- **EXERCISE**
When the line containing "se ha ajustado" is reached, begin transcribing. Continue exactly through the final line of the listing, and return nothing else.

§

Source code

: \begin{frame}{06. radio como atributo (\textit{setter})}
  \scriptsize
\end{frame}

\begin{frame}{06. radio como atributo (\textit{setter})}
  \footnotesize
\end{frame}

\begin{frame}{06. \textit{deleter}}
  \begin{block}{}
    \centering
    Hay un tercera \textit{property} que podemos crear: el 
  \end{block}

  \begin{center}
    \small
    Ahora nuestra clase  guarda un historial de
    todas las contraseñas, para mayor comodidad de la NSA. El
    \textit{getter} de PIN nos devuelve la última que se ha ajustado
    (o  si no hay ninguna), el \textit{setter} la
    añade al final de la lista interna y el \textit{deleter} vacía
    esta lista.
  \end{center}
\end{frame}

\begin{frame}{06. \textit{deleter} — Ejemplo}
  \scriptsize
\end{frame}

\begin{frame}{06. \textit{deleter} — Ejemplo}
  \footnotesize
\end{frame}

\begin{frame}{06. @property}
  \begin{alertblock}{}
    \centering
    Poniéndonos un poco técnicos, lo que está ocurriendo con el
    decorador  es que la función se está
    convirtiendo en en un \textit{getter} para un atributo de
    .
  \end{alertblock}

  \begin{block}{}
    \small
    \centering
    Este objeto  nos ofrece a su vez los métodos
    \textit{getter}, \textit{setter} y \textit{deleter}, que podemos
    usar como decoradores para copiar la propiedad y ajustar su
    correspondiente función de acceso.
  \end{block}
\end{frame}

§

- **RESPONSE AREA**
    \textit{getter} de PIN nos devuelve la última que se ha ajustado
    (o  si no hay ninguna), el \textit{setter} la
    añade al final de la lista interna y el \textit{deleter} vacía
    esta lista.
  \end{center}
\end{frame}

\begin{frame}{06. \textit{deleter} — Ejemplo}
  \scriptsize
\end{frame}

\begin{frame}{06. \textit{deleter} — Ejemplo}
  \footnotesize
\end{frame}

\begin{frame}{06. @property}
  \begin{alertblock}{}
    \centering
    Poniéndonos un poco técnicos, lo que está ocurriendo con el
    decorador  es que la función se está
    convirtiendo en en un \textit{getter} para un atributo de
    .
  \end{alertblock}

  \begin{block}{}
    \small
    \centering
    Este objeto  nos ofrece a su vez los métodos
    \textit{getter}, \textit{setter} y \textit{deleter}, que podemos
    usar como decoradores para copiar la propiedad y ajustar su
    correspondiente función de acceso.
  \end{block}
\end{frame}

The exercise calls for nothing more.